The new agreement passed unanimously, which is a win-win for everyone since the city stands to gain a significant revenue increase, and FPL has new contract with terms that satisfy their business needs.

Public Utilities Director David Hanks updated commissioners on the city’s ongoing water crisis, saying that while two inches of recent rain helped, the better news was that consumption was down considerably. The city’s biggest problem in obtaining water from other sources, he said, involves pipes that run in varying sizes throughout West Palm Beach, creating difficulties with flow. The city’s five- to eight-year water plan, complete with cost estimates, should be ready within eight months, providing residents with a long-range picture of what will need to be done to ensure safe and plentiful water in the future.

In other good news for working people, the commission voted unanimously to start future meetings  at 5 p.m. instead of 4 p.m. And Northwood business owners gained some flexibility in code requirements, as requested by the city Community Redevelopment Agency.

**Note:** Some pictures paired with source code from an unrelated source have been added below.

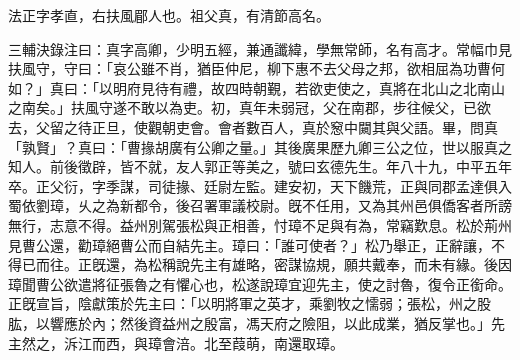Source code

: 
\begin{pinyinscope}
法正字孝直，右扶風郿人也。祖父真，有清節高名。

三輔決錄注曰：真字高卿，少明五經，兼通讖緯，學無常師，名有高才。常幅巾見扶風守，守曰：「哀公雖不肖，猶臣仲尼，柳下惠不去父母之邦，欲相屈為功曹何如？」真曰：「以明府見待有禮，故四時朝覲，若欲吏使之，真將在北山之北南山之南矣。」扶風守遂不敢以為吏。初，真年未弱冠，父在南郡，步往候父，已欲去，父留之待正旦，使觀朝吏會。會者數百人，真於䆫中闚其與父語。畢，問真「孰賢」？真曰：「曹掾胡廣有公卿之量。」其後廣果歷九卿三公之位，世以服真之知人。前後徵辟，皆不就，友人郭正等美之，號曰玄德先生。年八十九，中平五年卒。正父衍，字季謀，司徒掾、廷尉左監。建安初，天下饑荒，正與同郡孟達俱入蜀依劉璋，乆之為新都令，後召署軍議校尉。旣不任用，又為其州邑俱僑客者所謗無行，志意不得。益州別駕張松與正相善，忖璋不足與有為，常竊歎息。松於荊州見曹公還，勸璋絕曹公而自結先主。璋曰：「誰可使者？」松乃舉正，正辭讓，不得已而往。正旣還，為松稱說先主有雄略，密謀協規，願共戴奉，而未有緣。後因璋聞曹公欲遣將征張魯之有懼心也，松遂說璋宜迎先主，使之討魯，復令正銜命。正旣宣旨，陰獻策於先主曰：「以明將軍之英才，乘劉牧之懦弱；張松，州之股肱，以響應於內；然後資益州之殷富，馮天府之險阻，以此成業，猶反掌也。」先主然之，泝江而西，與璋會涪。北至葭萌，南還取璋。


\end{pinyinscope}
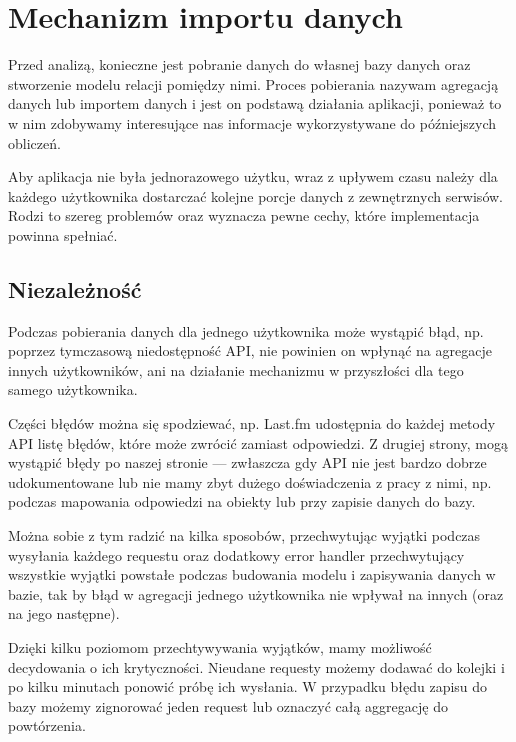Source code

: \documentclass[openright]{xmgr}
\begin{document}
    \section{Mechanizm importu danych}
        Przed analizą, konieczne jest pobranie danych do własnej bazy danych oraz stworzenie modelu relacji pomiędzy nimi.
        Proces pobierania nazywam agregacją danych lub importem danych i jest on podstawą działania aplikacji,
        ponieważ to w nim zdobywamy interesujące nas informacje wykorzystywane do późniejszych obliczeń.

        Aby aplikacja nie była jednorazowego użytku, wraz z upływem czasu należy dla każdego użytkownika dostarczać
        kolejne porcje danych z zewnętrznych serwisów.
        Rodzi to szereg problemów oraz wyznacza pewne cechy, które implementacja powinna spełniać.

        \subsection*{Niezależność}
            Podczas pobierania danych dla jednego użytkownika może wystąpić błąd, np. poprzez tymczasową niedostępność API,
            nie powinien on wpłynąć na agregacje innych użytkowników, ani na działanie mechanizmu w przyszłości dla tego samego użytkownika.

            Części błędów można się spodziewać, np. Last.fm udostępnia do każdej metody API listę błędów, które może zwrócić zamiast odpowiedzi.
            Z drugiej strony, mogą wystąpić błędy po naszej stronie --- zwłaszcza gdy API nie jest bardzo dobrze udokumentowane
            lub nie mamy zbyt dużego doświadczenia z pracy z nimi, np. podczas mapowania odpowiedzi na obiekty lub przy zapisie danych do bazy.

            Można sobie z tym radzić na kilka sposobów, przechwytując wyjątki podczas wysyłania każdego requestu
            oraz dodatkowy error handler przechwytujący wszystkie wyjątki powstałe podczas budowania modelu i zapisywania danych w bazie,
            tak by błąd w agregacji jednego użytkownika nie wpływał na innych (oraz na jego następne).

            Dzięki kilku poziomom przechtywywania wyjątków, mamy możliwość decydowania o ich krytyczności.
            Nieudane requesty możemy dodawać do kolejki i po kilku minutach ponowić próbę ich wysłania.
            W przypadku błędu zapisu do bazy możemy zignorować jeden request lub oznaczyć całą aggregację do powtórzenia.
\end{document}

In the public comments portion of the meeting, city staff revealed that the special events department has a budget of more than $400,000, and that a number of upper-level city staffers are making salaries of $100,000 plus benefits, while a few others are making salaries topping $200,000. Moss suggested that the city solicit a salary study to see where it stands as compared to other similar-sized cities. A similar study commissioned several years ago found the city had lower staff salaries than comparable municipalities, suggesting the picture has improved in the years since – perhaps too much.

While the actions of West Palm Beach don’t directly affect everyone in Palm Beach County, the city is home to our county seat and many key businesses. BizPac Review will continue to provide updates from time to time to let West Palm Beach officials know we are all keeping an eye on them.